Introduction: How to Balance a Redox Reaction
Redox reactions are chemical reactions that involve the transfer of electrons between two substances. Examples of redox reactions can be found everywhere in the world and in every aspect of life. From the combustion of fires to the electrochemical exchange in your batteries, they form the basis for many important reactions that we depend on.
"Redox" is a combination of "reduction" and "oxidation". An oxidation reaction involves the loss of electrons. A reduction reaction involves a substance gaining electrons. Because of the extra emphasis on electrons, balancing a redox reaction is slightly different than balancing a standard reaction. Luckily, it still follows a fairly simple set of rules. This instructable will hopefully serve to guide and illustrate how to balance a redox reaction.
A redox reaction to balance
A small amount of chemistry know-how
Step 1: The Redox Reaction
In this example, we have a reaction of Methanol and Chromium Trioxide. The products of this reaction are Formaldehyde and a Chromium Ion.
Step 2: Splitting the Reaction
So the first step is the separate the reaction into two halves: the reduction and the oxidation. The methanol (CH3OH) is the one being oxidized in the reaction, while the chromium trioxide (CrO3) is the one that will be reduced. A good rule of thumb when determining whether a particular molecule is being reduced or oxidized is looking at the oxygen(s) attached to it. The chromium trioxide in this reaction is turned into Cr +4. Since it lost some oxygen, we can call it "reduced". In the methanol, a double bond was formed between the carbon and the oxygen. Since the carbon gained an additional bond to oxygen, we can say it was "oxidized". Granted this rule of thumb doesn't actually fit the strict definitions of reduction and oxidation, but it's useful when one is pressed for time.
Step 3: Balancing Pt. 1
The next step will be to balance all the elements besides oxygen and hydrogen. In this example, carbon and chromium are already equal to each other in both sides of the reaction so no balancing is necessary.
Afterwards, it is necessary balance the oxygens by adding water to the other side of the half reactions. In the methanol half reaction the oxygens are equal so no water is needed there. In the chromium trioxide reaction though there are 3 more oxygens on the right than there are on the left, so 3 waters are needed on the right to balance it out.
Step 4: Balancing Pt. 2
Next we must balance the hydrogens by adding protons (H+) to the reactions. The methanol half reaction has 2 more hydrogens on the left than the right, so we add 2 protons to the right. The chromium trioxide reaction now has 6 more hydrogens on the right than the left due to the addition of water in the last step, so we add 6 protons on the left.
Step 5: Balancing the Charges
The next step is to balance the charges by adding electrons. Remember that the protons we added in the last step are positive and therefore also affect the charges. The 2 positive protons on the right side of the methanol reaction must be balanced by adding in 2 electrons to achieve a neutral charge.
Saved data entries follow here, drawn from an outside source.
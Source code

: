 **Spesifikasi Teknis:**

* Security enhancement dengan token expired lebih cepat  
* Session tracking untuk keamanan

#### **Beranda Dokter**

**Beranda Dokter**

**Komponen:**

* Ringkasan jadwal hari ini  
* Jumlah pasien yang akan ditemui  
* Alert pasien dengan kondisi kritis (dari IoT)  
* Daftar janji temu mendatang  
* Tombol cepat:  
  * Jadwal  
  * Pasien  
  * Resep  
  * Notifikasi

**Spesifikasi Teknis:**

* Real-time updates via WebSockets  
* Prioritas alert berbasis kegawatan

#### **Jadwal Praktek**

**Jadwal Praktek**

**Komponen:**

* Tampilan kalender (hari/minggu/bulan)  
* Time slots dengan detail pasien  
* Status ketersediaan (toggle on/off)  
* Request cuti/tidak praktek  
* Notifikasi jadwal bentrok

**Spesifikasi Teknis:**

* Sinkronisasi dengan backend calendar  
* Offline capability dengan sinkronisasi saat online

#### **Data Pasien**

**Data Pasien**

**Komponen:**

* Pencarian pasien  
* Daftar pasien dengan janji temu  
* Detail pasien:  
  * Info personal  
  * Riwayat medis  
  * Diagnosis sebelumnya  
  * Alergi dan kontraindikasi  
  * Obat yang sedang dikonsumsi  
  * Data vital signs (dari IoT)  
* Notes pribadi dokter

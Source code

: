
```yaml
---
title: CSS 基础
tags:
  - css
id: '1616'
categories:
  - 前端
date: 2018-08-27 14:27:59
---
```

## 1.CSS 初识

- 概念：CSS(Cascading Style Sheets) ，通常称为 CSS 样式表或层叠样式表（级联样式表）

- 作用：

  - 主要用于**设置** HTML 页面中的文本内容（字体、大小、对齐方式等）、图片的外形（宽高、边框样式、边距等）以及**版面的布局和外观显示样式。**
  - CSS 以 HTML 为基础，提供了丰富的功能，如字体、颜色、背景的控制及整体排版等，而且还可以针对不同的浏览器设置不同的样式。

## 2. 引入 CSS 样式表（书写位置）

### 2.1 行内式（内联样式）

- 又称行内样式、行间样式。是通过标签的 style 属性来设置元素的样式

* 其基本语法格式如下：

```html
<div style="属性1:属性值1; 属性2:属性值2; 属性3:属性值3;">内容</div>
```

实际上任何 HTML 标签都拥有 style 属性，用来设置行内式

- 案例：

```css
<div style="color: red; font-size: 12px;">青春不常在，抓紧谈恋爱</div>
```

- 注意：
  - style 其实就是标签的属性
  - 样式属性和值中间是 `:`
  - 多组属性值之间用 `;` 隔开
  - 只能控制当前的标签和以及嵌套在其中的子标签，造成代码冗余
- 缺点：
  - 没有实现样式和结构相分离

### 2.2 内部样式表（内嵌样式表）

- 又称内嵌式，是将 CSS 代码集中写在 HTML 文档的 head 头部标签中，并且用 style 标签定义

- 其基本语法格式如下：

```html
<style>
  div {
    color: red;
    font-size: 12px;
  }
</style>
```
The right side of the chromium trioxide reaction is has a positive charge of 4 due to the chromium ion. The left side has a positive charge of 6 due to the 6 protons added in. Both sides must be made equal to each other by adding in 2 electrons to the right, getting a charge of +4 on both sides.
Step 6: Canceling Out and Finishing
Before the half reactions are combined again, the amount of electrons in both must be equal to one another. This can be done by multiplying the entire half reaction so that the electrons in both are equal. In this example, the amount of electrons are already equal to one another in both half reactions. Then the electrons will cancel each other out.
In the example, we have crossed out the electrons since there are 2 on both sides of the reaction. There are also protons (H+) on both sides of the reaction which will start canceling each other out. With 6 H+ on the left side and 2 H+ on the right, we end up with 4 H+ on the left side.
Afterwards, the half reactions can be combined back into one full reaction and you will have had a fully balanced redox reaction.